In the presence of a calculus of (right) fractions, one may prove that every equivalence class of the general localization---the quotient of $F(UC +_{obj W} W^{op})$, the free category on the amalgamation of the underlying quiver of $C$ and $W^{op}$ with the objects of $W$, tautologously inverting $W$---is represented by a span $(~\overset{w}{\leftarrow}~\overset{\varphi}{\rightarrow}~)$ with $w \in W$ and $\varphi \in C$. Further, composition by exchange of `interior' cospan for span is associative up to the equivalence. And best of all, the general equivalence relation may be substituted for a much simpler one: $$ (~\overset{w}{\leftarrow}~\overset{\varphi}{\rightarrow}~) \sim (~\overset{v}{\leftarrow}~\overset{\psi}{\rightarrow}~) \iff \exists s,t \in C:~ ws=vt \in W,~ \varphi s=\psi t $$ This is all pretty cool and gives a much more tractable presentation of the localization.
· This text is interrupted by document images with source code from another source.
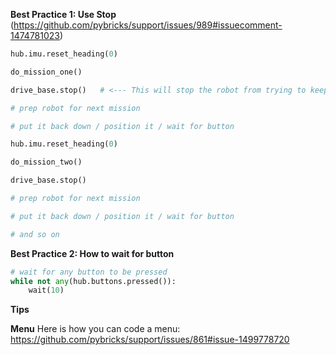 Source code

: **Best Practice 1: Use Stop** (https://github.com/pybricks/support/issues/989#issuecomment-1474781023)

```python
hub.imu.reset_heading(0)

do_mission_one()

drive_base.stop()   # <--- This will stop the robot from trying to keep up with the last commanded gyro angle

# prep robot for next mission

# put it back down / position it / wait for button

hub.imu.reset_heading(0)

do_mission_two()

drive_base.stop()

# prep robot for next mission

# put it back down / position it / wait for button

# and so on
```


**Best Practice 2: How to wait for button**

```python
# wait for any button to be pressed
while not any(hub.buttons.pressed()):
    wait(10)
```






**Tips**

**Menu**
Here is how you can code a menu: https://github.com/pybricks/support/issues/861#issue-1499778720
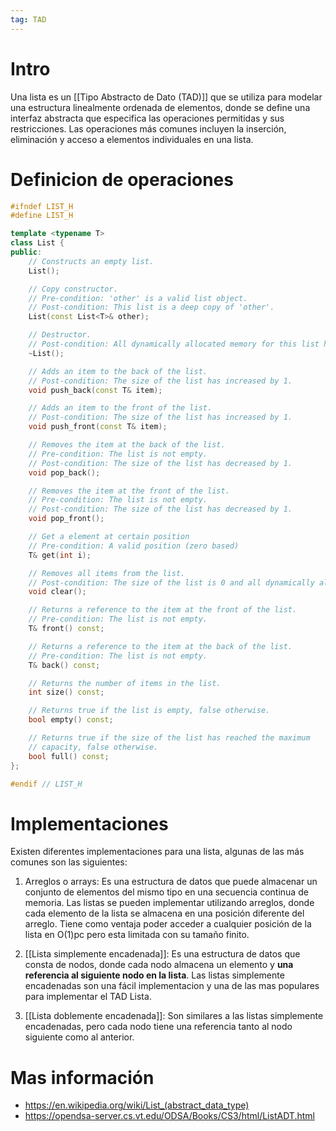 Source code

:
 ```yaml
---
tag: TAD
---
```

# Intro

Una lista es un [[Tipo Abstracto de Dato (TAD)]] que se utiliza para modelar una estructura linealmente ordenada de elementos, donde se define una interfaz abstracta que especifica las operaciones permitidas y sus restricciones. Las operaciones más comunes incluyen la inserción, eliminación y acceso a elementos individuales en una lista.

# Definicion de operaciones

```cpp
#ifndef LIST_H
#define LIST_H

template <typename T>
class List {
public:
    // Constructs an empty list.
    List();

    // Copy constructor.
    // Pre-condition: 'other' is a valid list object.
    // Post-condition: This list is a deep copy of 'other'.
    List(const List<T>& other);

    // Destructor.
    // Post-condition: All dynamically allocated memory for this list has been freed.
    ~List();

    // Adds an item to the back of the list.
    // Post-condition: The size of the list has increased by 1.
    void push_back(const T& item);

    // Adds an item to the front of the list.
    // Post-condition: The size of the list has increased by 1.
    void push_front(const T& item);

    // Removes the item at the back of the list.
    // Pre-condition: The list is not empty.
    // Post-condition: The size of the list has decreased by 1.
    void pop_back();

    // Removes the item at the front of the list.
    // Pre-condition: The list is not empty.
    // Post-condition: The size of the list has decreased by 1.
    void pop_front();

	// Get a element at certain position
	// Pre-condition: A valid position (zero based)
	T& get(int i);

    // Removes all items from the list.
    // Post-condition: The size of the list is 0 and all dynamically allocated memory has been freed.
    void clear();

    // Returns a reference to the item at the front of the list.
    // Pre-condition: The list is not empty.
    T& front() const;

    // Returns a reference to the item at the back of the list.
    // Pre-condition: The list is not empty.
    T& back() const;

    // Returns the number of items in the list.
    int size() const;

    // Returns true if the list is empty, false otherwise.
    bool empty() const;

	// Returns true if the size of the list has reached the maximum 
	// capacity, false otherwise. 
	bool full() const;
};

#endif // LIST_H
```

# Implementaciones

Existen diferentes implementaciones para una lista, algunas de las más comunes son las siguientes:

1. Arreglos o arrays: Es una estructura de datos que puede almacenar un conjunto de elementos del mismo tipo en una secuencia continua de memoria. Las listas se pueden implementar utilizando arreglos, donde cada elemento de la lista se almacena en una posición diferente del arreglo. Tiene como ventaja poder acceder a cualquier posición de la lista en O(1)pc pero esta limitada con su tamaño finito.

2. [[Lista simplemente encadenada]]: Es una estructura de datos que consta de nodos, donde cada nodo almacena un elemento y **una referencia al siguiente nodo en la lista**. Las listas simplemente encadenadas son una fácil implementacion y una de las mas populares para implementar el TAD Lista. 

3. [[Lista doblemente encadenada]]: Son similares a las listas simplemente encadenadas, pero cada nodo tiene una referencia tanto al nodo siguiente como al anterior.


# Mas información

- https://en.wikipedia.org/wiki/List_(abstract_data_type)
- https://opendsa-server.cs.vt.edu/ODSA/Books/CS3/html/ListADT.html
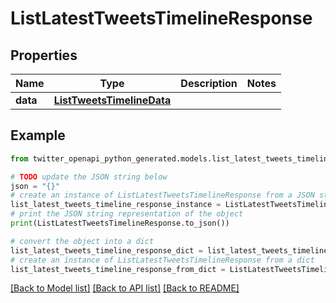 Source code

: # ListLatestTweetsTimelineResponse


## Properties

Name | Type | Description | Notes
------------ | ------------- | ------------- | -------------
**data** | [**ListTweetsTimelineData**](ListTweetsTimelineData.md) |  | 

## Example

```python
from twitter_openapi_python_generated.models.list_latest_tweets_timeline_response import ListLatestTweetsTimelineResponse

# TODO update the JSON string below
json = "{}"
# create an instance of ListLatestTweetsTimelineResponse from a JSON string
list_latest_tweets_timeline_response_instance = ListLatestTweetsTimelineResponse.from_json(json)
# print the JSON string representation of the object
print(ListLatestTweetsTimelineResponse.to_json())

# convert the object into a dict
list_latest_tweets_timeline_response_dict = list_latest_tweets_timeline_response_instance.to_dict()
# create an instance of ListLatestTweetsTimelineResponse from a dict
list_latest_tweets_timeline_response_from_dict = ListLatestTweetsTimelineResponse.from_dict(list_latest_tweets_timeline_response_dict)
```
[[Back to Model list]](../README.md#documentation-for-models) [[Back to API list]](../README.md#documentation-for-api-endpoints) [[Back to README]](../README.md)


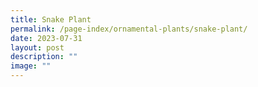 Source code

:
 ```yaml
---
title: Snake Plant
permalink: /page-index/ornamental-plants/snake-plant/
date: 2023-07-31
layout: post
description: ""
image: ""
---
```

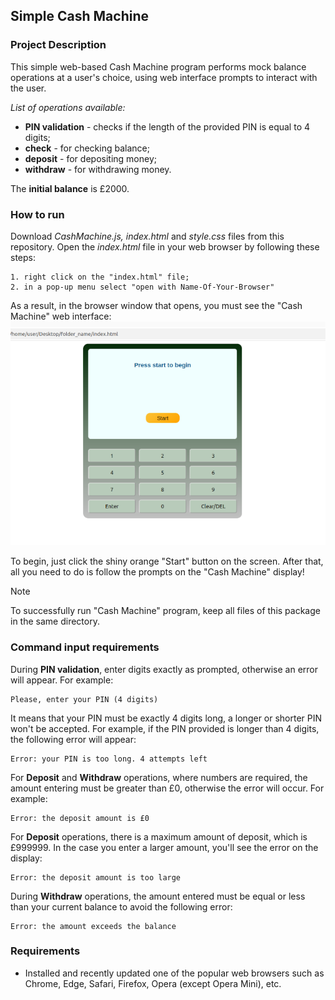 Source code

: ## Simple Cash Machine

### Project Description

This simple web-based Cash Machine program performs mock balance operations at a user's choice, using web interface prompts to interact with the user.

 *List of operations available:*
 * **PIN validation** - checks if the length of the provided PIN is equal to 4 digits; 
 * **check** - for checking balance;
 * **deposit** - for depositing money;
 * **withdraw** - for withdrawing money.

 The **initial balance** is £2000.

### How to run
Download *CashMachine.js, index.html* and *style.css* files from this repository.
Open the *index.html* file in your web browser by following these steps:
```
1. right click on the "index.html" file;
2. in a pop-up menu select "open with Name-Of-Your-Browser"
```
As a result, in the browser window that opens, you must see the "Cash Machine" web interface:
![Screenshot of the "Cash Machine" web interface](cash_machine_interface_screenshot.png)

To begin, just click the shiny orange "Start" button on the screen.
After that, all you need to do is follow the prompts on the "Cash Machine" display!

> [!NOTE]
> To successfully run "Cash Machine" program, keep all files of this package in the same directory.


### Command input requirements

During **PIN validation**, enter digits exactly as prompted, otherwise an error will appear. For example:
```
Please, enter your PIN (4 digits)
```
It means that your PIN must be exactly 4 digits long, a longer or shorter PIN won't be accepted. For example, if the PIN provided is longer than 4 digits, the following error will appear:
```
Error: your PIN is too long. 4 attempts left
```
For **Deposit** and **Withdraw** operations, where numbers are required, the amount entering must be greater than £0, otherwise the error will occur. For example:
```
Error: the deposit amount is £0
```

For **Deposit** operations, there is a maximum amount of deposit, which is £999999. In the case you enter a larger amount, you'll see the error on the display:
```
Error: the deposit amount is too large
```
During **Withdraw** operations, the amount entered must be equal or less than your current balance to avoid the following error:
```
Error: the amount exceeds the balance
``` 


### Requirements

* Installed and recently updated one of the popular web browsers such as Chrome, Edge, Safari, Firefox, Opera (except Opera Mini), etc.
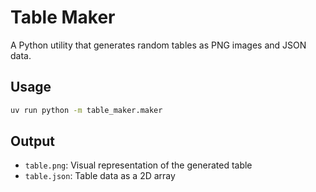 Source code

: # Table Maker

A Python utility that generates random tables as PNG images and JSON data.

## Usage

```bash
uv run python -m table_maker.maker
```

## Output

- `table.png`: Visual representation of the generated table
- `table.json`: Table data as a 2D array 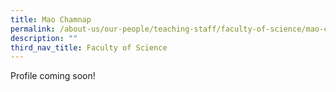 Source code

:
 ```yaml
---
title: Mao Chamnap
permalink: /about-us/our-people/teaching-staff/faculty-of-science/mao-chamnap/
description: ""
third_nav_title: Faculty of Science
---
```

Profile coming soon!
However, insofar as these $\sim$-classes of spans between $c$ and $d$ are expressible as: $$ C[W^{-1}](c,d) \cong \operatorname{colim}\limits_{(\circ \overset{w}{\to} c)\in W} C(\circ,d) $$ where the colimit is taken over the full subcategory of $C/c$ whose objects are morphisms from $W$, I don't see how the localization can fail to be (locally) small. $\operatorname{Set}$ is cocomplete and the overcategory $C/c$ is small.

Would appreciate someone pointing me toward my error(s)?